Opinion

O shrugs as economy sags

President Obama can’t stop talking about the 1 percent of people who he says don’t pay their fair share of the nation’s taxes. But he should be obsessing about a 1.5 percent — the rotten growth rate produced by the once-mighty US economy in the second quarter.

The slowdown announced Friday — on top of another slowdown in the first quarter — is further proof that the president’s class-warfare economic rhetoric and policies are pushing the country perilously close to a double-dip recession.

The numbers are pretty stark: Growth of 2 percent for the first quarter was already scary, down from around 4 percent at the end of last year. A few years out of a stiff recession like the one we had, the economy’s normally roaring, not sagging back down.

So the drop to a 1.5 percent growth rate for the second quarter is really quite staggering. At this rate, we could be in double-dip territory even by Election Day, as consumers continue to slash their spending and businesses their investments.

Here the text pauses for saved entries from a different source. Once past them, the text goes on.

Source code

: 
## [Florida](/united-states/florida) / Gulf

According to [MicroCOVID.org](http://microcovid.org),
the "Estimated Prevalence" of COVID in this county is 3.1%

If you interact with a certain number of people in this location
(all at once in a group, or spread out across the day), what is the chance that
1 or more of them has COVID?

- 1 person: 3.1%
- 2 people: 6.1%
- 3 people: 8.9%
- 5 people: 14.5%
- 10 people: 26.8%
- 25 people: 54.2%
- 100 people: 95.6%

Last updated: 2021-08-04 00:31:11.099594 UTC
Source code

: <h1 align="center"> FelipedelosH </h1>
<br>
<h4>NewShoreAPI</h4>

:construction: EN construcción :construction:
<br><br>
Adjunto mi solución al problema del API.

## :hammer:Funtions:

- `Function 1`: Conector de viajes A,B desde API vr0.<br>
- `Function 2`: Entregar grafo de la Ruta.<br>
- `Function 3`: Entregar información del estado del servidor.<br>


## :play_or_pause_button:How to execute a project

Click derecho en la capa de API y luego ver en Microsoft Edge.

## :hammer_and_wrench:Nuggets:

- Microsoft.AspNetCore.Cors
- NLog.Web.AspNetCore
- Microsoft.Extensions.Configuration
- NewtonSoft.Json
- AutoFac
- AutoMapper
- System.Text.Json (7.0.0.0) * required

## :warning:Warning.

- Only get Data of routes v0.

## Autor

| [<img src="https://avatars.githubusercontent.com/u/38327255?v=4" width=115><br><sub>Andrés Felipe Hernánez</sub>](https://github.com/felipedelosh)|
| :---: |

Yet the president either doesn’t know or doesn’t care that the country is headed right back into recession territory. He’s too busy bashing Mitt Romney’s record at Bain Capital to address what increasingly looks to be unfolding economic calamity.

Of course, Obama promised us hope, change and a robust recovery if we just followed his economic wisdom of massive stimulus spending and “green energy” investments.

And yes, the president will blame Republicans, who won the House in 2010, for thwarting his more recent efforts to spur the economy. Which they have — but who could blame them? It’s more of the same stuff that gave us Friday’s dismal growth number.

And dismal is the only way to describe what the numbers are telling us. Even Obama’s most ardent supporters on Wall Street are finding it tough to rationalize his obvious failure on the economy. And they know that the Federal Reserve’s policy of printing money hasn’t worked well enough, either — so more of it from Fed chief Ben Bernanke won’t reverse the trend.

Toss in stuff the president and the Fed can’t control, like the Euro crisis, and the outlook’s increasingly bleak.

And make no mistake: A double-dip recession would be pretty bad stuff.

The current unemployment rate of 8.2 percent is nothing to brag about, even if the president tries to make it seem like Nirvana. And that figure ignores the burgeoning numbers of people who’ve permanently dropped out of the workforce. Count those “long-termers,” and unemployment’s at a whopping 15 percent.

With a double-dip, you can expect those numbers to skyrocket — and with them, all the social ills seen when people have lost hope of finding work.

How’s that for hope and change?

And it won’t end there. Banks are said to be in better shape than they were four years ago, but sophisticated investors aren’t so sure. That’s why many big-bank stocks are trading just at or below “book value” — that is, what the banks disclose as the net value of their assets.

In other words, investors think banks are overestimating their strength to withstand an economic jolt — a double dip, a European meltdown, whatever. So while no one is (yet) predicting another financial crisis, the less-bad scenario isn’t so good: A rise in unemployment and in consumers’ loan defaults would certainly reduce bank profits, meaning even less lending to fuel growth.

Recognizing this vicious cycle isn’t exactly rocket science — though it seems to be lost on the president and his economic team, such as it is. Tim Geithner, the Treasury secretary for the past four years, seems oblivious — or at least powerless to get Obama to back policies that might get businesses to hire again.

Maybe that’s because the real administration power on these issues is senior adviser Valerie Jarrett, who shares the president’s most absurd economic theories, like the virtues of raising taxes on job-creating small businesses even in a time of economic distress.

Then again, why would Obama and his “brain trust” enact policies that, in succeeding, would refute their failed vision? They’ve have more pressing matters at hand. Winning the election comes before dealing with an economy that’s headed for the cliff.

Charles Gasparino is a Fox Business Network senior correspondent.